Las tardes que su hermano tiene entrenamiento de fútbol, a ella le toca esperar. Aburrida, se tira al suelo del patio, no importa que esté duro, sucio o mojado. Una vez tumbada, abre las piernas y también los brazos como si fuera a hacer el ángel de la nieve, lo cual no es posible porque nieve no hay y su figura no deja huella en el pavimento de hormigón gris.
A falta de ángel, se entrega de lleno al yoga espontáneo. Mira al cielo con suma concentración y cuando ya ha tomado conciencia de que el cielo está arriba y la tapa, y ella está sobre el suelo, que la sostiene, cuando ya ha percibido que es niña y cielo y suelo, empieza sus ejercicios.
Levanta las piernas, hace con ellas círculos, las abre y cierra, cruza la derecha sobre la izquierda y la izquierda sobre la derecha, se gira para un lado y luego para el otro, simétrica sin pretenderlo. Otra vez entra en contacto con el suelo, con el cielo y consigo misma en todo ello.
Observa las ramitas nuevas del árbol que se mecen alegres, los gorriones que cruzan velocísimos de un lado a otro y pegan picotazos a los brotes, haciéndolos caer. Se sienta, cruza las piernas y junta las manos. Medita entre bostezos.
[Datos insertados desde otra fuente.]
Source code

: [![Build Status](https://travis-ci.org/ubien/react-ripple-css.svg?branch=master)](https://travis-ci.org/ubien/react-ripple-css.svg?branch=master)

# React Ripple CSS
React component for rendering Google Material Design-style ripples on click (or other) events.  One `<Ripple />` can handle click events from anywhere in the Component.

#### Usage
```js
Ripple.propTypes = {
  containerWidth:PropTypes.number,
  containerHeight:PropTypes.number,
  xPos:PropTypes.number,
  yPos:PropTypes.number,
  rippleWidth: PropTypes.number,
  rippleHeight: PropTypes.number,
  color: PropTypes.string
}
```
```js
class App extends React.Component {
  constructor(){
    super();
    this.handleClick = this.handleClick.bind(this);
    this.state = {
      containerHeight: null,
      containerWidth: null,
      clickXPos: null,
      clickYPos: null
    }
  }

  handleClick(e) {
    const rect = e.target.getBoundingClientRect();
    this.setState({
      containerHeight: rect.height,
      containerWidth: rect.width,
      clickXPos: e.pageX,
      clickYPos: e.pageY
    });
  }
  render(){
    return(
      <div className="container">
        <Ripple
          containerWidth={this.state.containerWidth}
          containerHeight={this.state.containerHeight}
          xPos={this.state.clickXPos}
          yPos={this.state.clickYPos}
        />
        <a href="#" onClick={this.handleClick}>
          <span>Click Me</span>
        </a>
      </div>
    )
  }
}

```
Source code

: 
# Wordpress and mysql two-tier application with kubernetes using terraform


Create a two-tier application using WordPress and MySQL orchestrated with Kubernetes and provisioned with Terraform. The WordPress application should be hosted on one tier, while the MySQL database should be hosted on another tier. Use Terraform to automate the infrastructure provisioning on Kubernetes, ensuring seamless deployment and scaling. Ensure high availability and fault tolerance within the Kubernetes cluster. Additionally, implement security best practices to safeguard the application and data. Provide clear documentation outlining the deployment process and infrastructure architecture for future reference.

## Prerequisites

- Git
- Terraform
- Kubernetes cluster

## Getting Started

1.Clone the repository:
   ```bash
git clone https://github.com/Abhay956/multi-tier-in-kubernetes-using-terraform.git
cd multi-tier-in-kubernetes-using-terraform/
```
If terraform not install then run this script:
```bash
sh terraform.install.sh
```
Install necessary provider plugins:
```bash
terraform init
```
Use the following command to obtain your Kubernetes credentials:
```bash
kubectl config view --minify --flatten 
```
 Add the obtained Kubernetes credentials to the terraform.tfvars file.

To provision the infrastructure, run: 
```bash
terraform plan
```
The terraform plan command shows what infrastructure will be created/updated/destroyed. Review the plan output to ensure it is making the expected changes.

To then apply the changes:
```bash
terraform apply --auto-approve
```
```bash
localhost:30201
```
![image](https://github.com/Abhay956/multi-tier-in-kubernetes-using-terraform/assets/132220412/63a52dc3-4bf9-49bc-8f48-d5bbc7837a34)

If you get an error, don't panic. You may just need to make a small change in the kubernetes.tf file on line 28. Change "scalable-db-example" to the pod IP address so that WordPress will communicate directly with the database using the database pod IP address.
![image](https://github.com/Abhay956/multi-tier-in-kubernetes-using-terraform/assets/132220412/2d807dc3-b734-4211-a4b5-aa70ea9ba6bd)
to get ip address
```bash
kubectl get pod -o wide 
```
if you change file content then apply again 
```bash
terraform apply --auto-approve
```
Ha empezado a llover, descienden las gotas suaves y lentas, se tumba, abre la boca y saca la lengua, las deja pasar pues ella y la lluvia son la misma cosa en ese instante. Lluvia inquieta. Torsión para un lado, torsión para el otro.
El equipo del hermano se desplaza pateando el suelo, invaden los pies su esterilla imaginaria, ella retrocede, arrastrando el culo. Cruzada de piernas aplaude un gol con los cantos de sus zapatillas. Se incorpora sin apoyar las manos, se dobla hacia delante y luego hacia atrás, saluda al sol y a la luna y con mucha felicidad a su amiga Estela, a la que acaba de ver del revés entre el hueco de sus piernas.
Corren las dos juntas de un lado al otro del patio, sorteando balones voladores verdes y rojos, esquivando palomas picoteadoras de meriendas. Corren gritando, moviendo las cabezas, sacudiendo pensamientos hasta disolverlos.